I started playing in an Exalted game yesterday. Until yesterday I didn’t really know much about Exalted or the World of Darkness games, which are apparently related to it, and I had heard rumours that it is a little too complex to be played sensibly. However, I like the basic idea for the world, which has the characters playing mortals who have been exalted to semi-godlike status. I also like the world itself, which feels like something between Hyboria and Atlan.
We are playing in the far East, in a city which is built around a huge alabaster bridge over a river and a gigantic waterfall. Our characters consist currently of a mad, shaggy priest/martial artist, a thief called “Dark-eyed Mouser” and me, his barbarian comrade “Ellgan”. The latter two characters are based on Fafrhd and the Grey Mouser, which is fun. We have strange memories from past lives and, being quite new to exaltation, are visiting an ancient ziggurat to see if it can teach us something about our new situation. In game terms we are one Zenith, one Dawn and one Moon caste character (I think).
My character is essentially a destroyer, with few skills except cutting stuff up, which he seems to do very well. Choosing what he can do is a little bit challenging, because he has about 12 different “charms” with which he can break people, and a complex system of assigning points to them, and an even more complex system for combat resolution. The system is cluttered and clumsy, with too many dice (a big problem with dice pool systems, obviously) and lots of things to remember at every stage. However, it seems to be coherent so once one comes to terms with the way it’s done it should be fairly easy to adapt to new situations. There are grumblings that missile weapons are broken, but we’ll see… we are still learning after all.
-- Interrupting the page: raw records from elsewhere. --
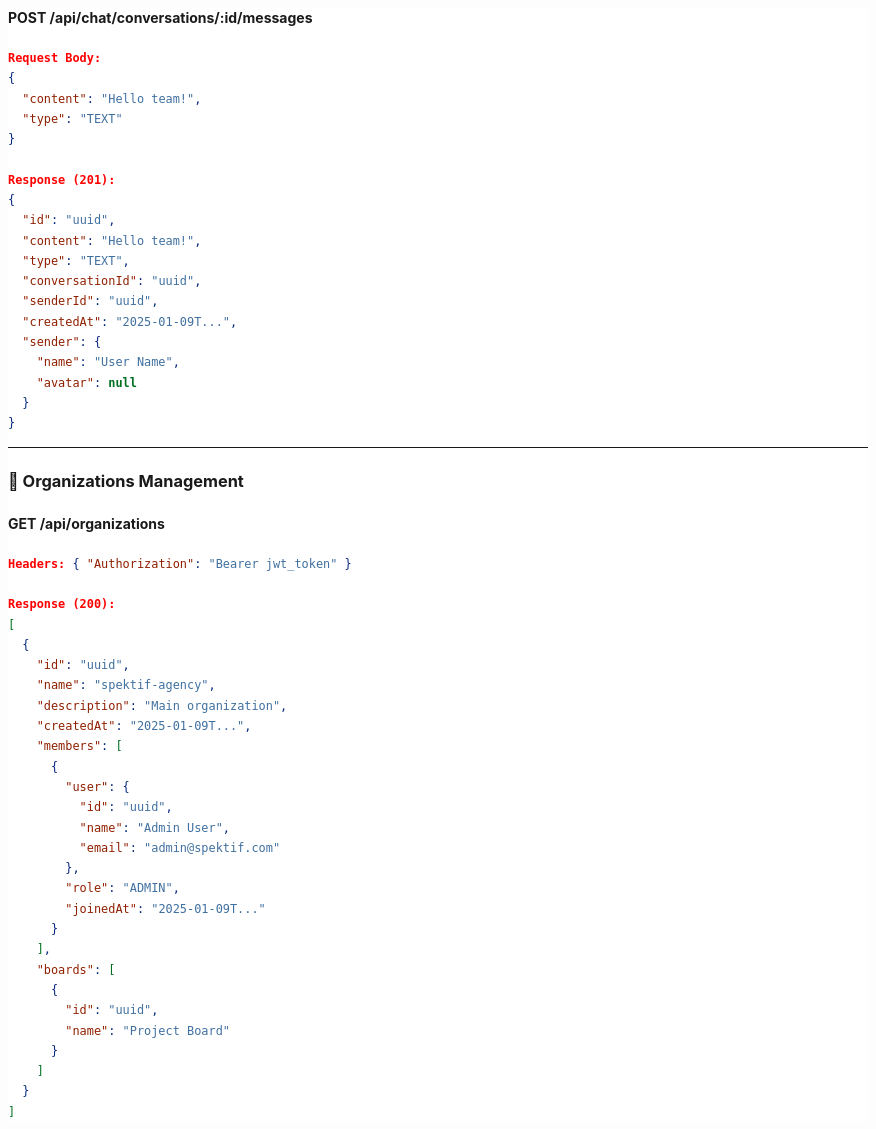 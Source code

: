 #### **POST /api/chat/conversations/:id/messages**
```json
Request Body:
{
  "content": "Hello team!",
  "type": "TEXT"
}

Response (201):
{
  "id": "uuid", 
  "content": "Hello team!",
  "type": "TEXT",
  "conversationId": "uuid",
  "senderId": "uuid",
  "createdAt": "2025-01-09T...",
  "sender": {
    "name": "User Name",
    "avatar": null
  }
}
```

---

### **🏢 Organizations Management**

#### **GET /api/organizations**
```json
Headers: { "Authorization": "Bearer jwt_token" }

Response (200):
[
  {
    "id": "uuid",
    "name": "spektif-agency",
    "description": "Main organization",
    "createdAt": "2025-01-09T...",
    "members": [
      {
        "user": {
          "id": "uuid",
          "name": "Admin User", 
          "email": "admin@spektif.com"
        },
        "role": "ADMIN",
        "joinedAt": "2025-01-09T..."
      }
    ],
    "boards": [
      {
        "id": "uuid",
        "name": "Project Board"
      }
    ]
  }
]
```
The one session we played produced very vivid images of the setting and the combat. This may be partly the DM’s fault, with well-prepared descriptions and an interesting setting; but I think it may be the careful attention to detail in the background, the names of every aspect of the character traits and skills (so the character sheet is not just a technical document), and the sense of heroism imbued in the game. Plus it encourages stunts, which we saw in Feng Shui encourages descriptiveness and engagement on the part of the players. So far I’ve been having fun with this game despite its complexities and occasional heavihandedness.